▸ Instructions to follow
Once you know how many lines below hold "usar", reply with that number and add nothing.

▸ Input for this task
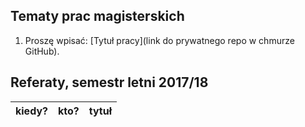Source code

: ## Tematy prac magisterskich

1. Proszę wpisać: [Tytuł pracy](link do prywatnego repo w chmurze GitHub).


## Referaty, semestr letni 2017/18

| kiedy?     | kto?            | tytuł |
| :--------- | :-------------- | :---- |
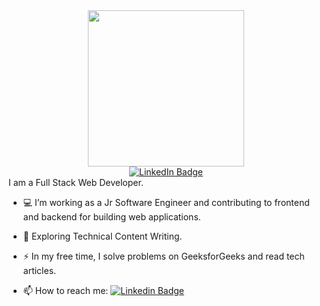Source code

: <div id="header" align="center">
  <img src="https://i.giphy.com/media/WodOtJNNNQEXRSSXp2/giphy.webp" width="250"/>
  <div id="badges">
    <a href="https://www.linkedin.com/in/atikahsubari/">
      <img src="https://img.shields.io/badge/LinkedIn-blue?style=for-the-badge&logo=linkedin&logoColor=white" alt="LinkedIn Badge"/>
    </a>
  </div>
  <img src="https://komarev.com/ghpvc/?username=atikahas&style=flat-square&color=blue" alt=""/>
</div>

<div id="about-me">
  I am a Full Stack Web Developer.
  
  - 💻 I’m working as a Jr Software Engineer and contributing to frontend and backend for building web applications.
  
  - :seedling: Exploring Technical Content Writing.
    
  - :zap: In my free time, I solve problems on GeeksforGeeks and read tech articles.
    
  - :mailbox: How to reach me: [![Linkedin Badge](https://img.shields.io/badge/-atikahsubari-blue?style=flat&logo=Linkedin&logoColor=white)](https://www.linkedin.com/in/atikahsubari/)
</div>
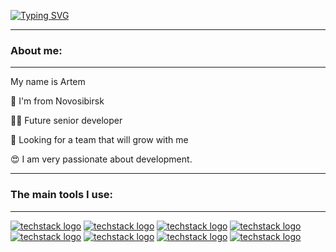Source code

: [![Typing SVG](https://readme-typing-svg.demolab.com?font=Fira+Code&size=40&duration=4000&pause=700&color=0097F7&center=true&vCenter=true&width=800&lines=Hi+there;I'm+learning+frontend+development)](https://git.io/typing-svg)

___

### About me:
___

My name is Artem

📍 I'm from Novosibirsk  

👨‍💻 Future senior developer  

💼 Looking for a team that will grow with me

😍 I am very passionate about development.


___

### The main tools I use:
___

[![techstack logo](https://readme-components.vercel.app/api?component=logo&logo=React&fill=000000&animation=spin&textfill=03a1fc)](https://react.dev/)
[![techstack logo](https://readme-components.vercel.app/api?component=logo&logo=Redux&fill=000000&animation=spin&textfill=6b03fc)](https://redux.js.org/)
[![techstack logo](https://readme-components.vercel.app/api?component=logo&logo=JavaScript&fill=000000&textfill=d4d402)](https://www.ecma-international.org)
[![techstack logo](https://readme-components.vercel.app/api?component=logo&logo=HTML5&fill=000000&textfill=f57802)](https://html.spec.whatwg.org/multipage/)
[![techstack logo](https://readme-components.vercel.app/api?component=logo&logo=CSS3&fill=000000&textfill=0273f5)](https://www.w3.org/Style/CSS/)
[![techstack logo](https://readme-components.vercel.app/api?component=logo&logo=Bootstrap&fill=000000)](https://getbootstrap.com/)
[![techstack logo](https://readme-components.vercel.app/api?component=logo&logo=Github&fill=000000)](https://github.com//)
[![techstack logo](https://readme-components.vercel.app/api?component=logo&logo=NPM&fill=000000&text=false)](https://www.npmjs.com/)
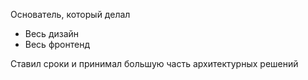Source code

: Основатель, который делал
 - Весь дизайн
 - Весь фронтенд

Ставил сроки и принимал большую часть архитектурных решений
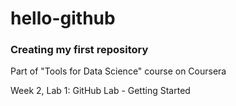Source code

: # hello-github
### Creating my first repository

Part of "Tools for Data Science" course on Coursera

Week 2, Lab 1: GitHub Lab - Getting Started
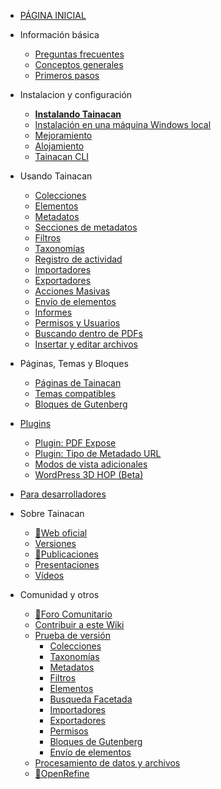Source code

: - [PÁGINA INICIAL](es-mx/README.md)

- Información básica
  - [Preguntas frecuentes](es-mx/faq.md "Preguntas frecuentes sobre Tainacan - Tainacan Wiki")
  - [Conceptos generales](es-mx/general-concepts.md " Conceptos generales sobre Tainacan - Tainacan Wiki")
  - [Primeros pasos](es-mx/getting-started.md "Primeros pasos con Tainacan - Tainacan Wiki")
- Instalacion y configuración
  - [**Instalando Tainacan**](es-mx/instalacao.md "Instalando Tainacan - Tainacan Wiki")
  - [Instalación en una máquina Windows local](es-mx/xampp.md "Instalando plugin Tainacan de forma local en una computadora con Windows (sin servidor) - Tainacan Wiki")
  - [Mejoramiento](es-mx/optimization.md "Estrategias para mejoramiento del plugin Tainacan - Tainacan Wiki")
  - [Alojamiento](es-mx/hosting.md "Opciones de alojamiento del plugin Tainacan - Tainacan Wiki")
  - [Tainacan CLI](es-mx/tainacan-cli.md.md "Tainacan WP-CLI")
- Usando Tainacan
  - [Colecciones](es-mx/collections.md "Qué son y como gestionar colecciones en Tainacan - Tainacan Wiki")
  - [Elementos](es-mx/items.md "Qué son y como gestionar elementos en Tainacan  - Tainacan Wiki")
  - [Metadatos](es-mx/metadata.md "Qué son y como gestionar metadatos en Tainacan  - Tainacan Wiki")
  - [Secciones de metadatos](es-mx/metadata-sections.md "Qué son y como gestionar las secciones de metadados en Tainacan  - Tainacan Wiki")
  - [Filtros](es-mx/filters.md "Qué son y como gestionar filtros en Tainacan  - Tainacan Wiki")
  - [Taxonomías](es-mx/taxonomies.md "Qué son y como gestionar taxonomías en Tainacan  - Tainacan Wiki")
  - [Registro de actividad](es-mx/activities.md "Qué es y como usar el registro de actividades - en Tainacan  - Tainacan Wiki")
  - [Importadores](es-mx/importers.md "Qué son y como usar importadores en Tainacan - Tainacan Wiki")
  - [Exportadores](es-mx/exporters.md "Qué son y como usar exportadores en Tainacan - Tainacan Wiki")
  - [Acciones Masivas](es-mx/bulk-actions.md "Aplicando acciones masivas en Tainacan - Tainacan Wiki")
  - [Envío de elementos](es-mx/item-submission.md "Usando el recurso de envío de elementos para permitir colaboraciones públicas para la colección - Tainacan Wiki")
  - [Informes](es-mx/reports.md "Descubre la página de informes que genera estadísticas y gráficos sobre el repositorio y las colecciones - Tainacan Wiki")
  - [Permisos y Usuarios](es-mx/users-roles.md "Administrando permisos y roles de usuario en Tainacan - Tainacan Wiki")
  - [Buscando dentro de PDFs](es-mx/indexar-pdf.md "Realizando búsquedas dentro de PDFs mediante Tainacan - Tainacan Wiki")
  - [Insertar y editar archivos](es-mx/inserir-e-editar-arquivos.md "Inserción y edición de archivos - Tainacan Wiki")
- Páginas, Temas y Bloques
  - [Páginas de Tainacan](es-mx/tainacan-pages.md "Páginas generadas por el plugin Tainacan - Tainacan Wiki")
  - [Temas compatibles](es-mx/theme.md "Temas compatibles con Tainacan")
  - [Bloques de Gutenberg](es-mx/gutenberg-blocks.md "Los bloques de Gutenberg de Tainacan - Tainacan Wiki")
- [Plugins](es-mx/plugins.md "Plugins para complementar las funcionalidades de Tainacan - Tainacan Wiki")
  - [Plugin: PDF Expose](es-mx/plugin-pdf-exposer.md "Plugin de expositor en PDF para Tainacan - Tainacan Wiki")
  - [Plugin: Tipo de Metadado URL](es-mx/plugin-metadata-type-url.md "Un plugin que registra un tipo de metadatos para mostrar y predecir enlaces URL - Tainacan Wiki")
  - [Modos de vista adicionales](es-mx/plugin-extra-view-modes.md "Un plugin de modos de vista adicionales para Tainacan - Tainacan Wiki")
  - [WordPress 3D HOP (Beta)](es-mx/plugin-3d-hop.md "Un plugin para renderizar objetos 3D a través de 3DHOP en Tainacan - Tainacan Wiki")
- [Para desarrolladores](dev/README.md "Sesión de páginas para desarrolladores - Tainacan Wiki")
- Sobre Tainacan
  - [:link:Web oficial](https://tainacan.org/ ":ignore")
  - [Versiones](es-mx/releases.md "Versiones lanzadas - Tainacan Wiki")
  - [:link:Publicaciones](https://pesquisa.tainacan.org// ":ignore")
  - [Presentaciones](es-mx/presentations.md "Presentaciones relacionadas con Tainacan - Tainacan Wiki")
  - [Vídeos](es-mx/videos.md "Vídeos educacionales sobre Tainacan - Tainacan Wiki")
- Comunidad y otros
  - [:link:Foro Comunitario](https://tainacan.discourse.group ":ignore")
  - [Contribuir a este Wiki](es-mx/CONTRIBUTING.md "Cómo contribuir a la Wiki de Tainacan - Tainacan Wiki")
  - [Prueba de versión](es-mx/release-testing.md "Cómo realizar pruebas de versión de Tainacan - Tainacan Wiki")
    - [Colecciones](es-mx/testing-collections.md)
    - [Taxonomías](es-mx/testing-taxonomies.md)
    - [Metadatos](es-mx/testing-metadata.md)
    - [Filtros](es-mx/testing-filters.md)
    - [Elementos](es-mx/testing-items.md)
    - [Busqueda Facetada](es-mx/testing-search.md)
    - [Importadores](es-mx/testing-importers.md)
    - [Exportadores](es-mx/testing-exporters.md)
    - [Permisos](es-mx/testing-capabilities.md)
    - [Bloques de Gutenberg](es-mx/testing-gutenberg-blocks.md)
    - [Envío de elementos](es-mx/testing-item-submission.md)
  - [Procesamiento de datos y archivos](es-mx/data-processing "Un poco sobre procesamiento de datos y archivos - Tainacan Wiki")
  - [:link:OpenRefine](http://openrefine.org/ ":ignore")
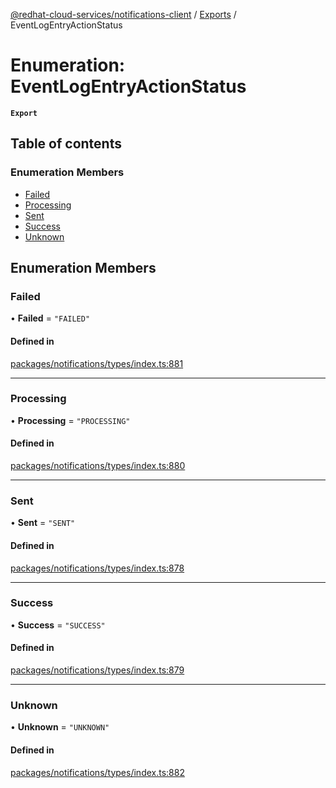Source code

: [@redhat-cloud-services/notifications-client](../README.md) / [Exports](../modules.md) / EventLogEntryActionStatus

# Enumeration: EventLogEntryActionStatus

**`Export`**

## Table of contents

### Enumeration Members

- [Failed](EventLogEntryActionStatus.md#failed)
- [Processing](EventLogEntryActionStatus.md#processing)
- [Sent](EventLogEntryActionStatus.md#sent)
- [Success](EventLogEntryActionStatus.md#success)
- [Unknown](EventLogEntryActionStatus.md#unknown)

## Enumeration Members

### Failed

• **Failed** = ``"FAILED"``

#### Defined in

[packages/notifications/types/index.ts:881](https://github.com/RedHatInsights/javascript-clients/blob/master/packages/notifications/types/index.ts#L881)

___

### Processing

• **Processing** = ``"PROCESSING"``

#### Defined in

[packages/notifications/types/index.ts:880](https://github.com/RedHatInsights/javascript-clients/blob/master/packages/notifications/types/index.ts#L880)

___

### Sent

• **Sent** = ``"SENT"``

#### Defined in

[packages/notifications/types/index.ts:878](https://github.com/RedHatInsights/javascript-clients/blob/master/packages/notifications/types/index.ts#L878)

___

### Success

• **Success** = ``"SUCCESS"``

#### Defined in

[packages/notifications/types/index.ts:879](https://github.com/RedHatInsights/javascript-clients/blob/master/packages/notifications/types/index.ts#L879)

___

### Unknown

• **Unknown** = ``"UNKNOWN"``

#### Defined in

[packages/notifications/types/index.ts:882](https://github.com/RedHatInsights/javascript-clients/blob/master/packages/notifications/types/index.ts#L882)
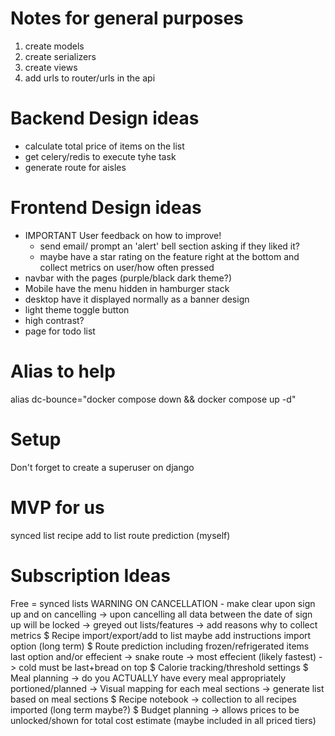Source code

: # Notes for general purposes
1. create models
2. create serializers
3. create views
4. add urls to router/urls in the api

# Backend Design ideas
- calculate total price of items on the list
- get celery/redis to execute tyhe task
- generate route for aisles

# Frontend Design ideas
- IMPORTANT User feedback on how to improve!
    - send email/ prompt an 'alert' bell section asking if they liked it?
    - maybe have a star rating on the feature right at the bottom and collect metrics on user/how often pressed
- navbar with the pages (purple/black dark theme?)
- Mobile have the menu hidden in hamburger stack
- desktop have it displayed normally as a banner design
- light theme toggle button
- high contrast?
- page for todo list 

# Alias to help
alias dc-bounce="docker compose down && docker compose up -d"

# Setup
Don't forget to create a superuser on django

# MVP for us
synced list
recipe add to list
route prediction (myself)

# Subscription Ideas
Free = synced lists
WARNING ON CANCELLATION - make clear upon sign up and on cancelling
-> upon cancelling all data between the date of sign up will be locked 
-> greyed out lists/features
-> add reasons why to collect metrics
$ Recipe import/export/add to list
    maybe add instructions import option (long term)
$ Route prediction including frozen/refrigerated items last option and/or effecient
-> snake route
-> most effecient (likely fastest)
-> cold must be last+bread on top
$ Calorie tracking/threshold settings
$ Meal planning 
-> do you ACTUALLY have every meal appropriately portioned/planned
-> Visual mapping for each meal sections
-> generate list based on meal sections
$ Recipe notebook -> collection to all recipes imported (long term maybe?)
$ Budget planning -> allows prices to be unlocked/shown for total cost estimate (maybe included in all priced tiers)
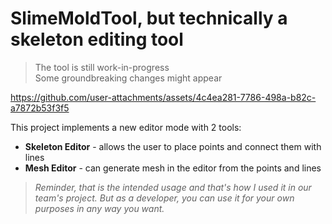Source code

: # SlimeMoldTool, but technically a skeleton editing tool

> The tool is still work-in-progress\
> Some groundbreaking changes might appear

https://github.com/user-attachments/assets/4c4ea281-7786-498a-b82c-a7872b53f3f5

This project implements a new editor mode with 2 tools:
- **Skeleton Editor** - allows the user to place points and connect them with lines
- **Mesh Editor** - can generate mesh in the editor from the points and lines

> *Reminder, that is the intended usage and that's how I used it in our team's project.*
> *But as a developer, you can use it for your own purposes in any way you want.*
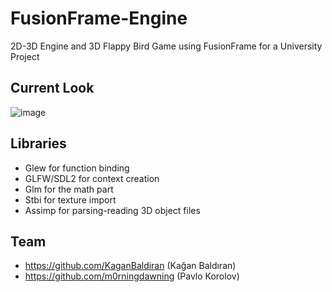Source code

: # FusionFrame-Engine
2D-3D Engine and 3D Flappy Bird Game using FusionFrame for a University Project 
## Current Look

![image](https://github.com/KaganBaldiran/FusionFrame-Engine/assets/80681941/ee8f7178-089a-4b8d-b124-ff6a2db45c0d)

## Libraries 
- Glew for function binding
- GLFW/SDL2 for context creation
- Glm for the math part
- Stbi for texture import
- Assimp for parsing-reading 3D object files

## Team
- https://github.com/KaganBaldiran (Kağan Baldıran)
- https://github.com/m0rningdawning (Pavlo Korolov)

▸ Exercise result
3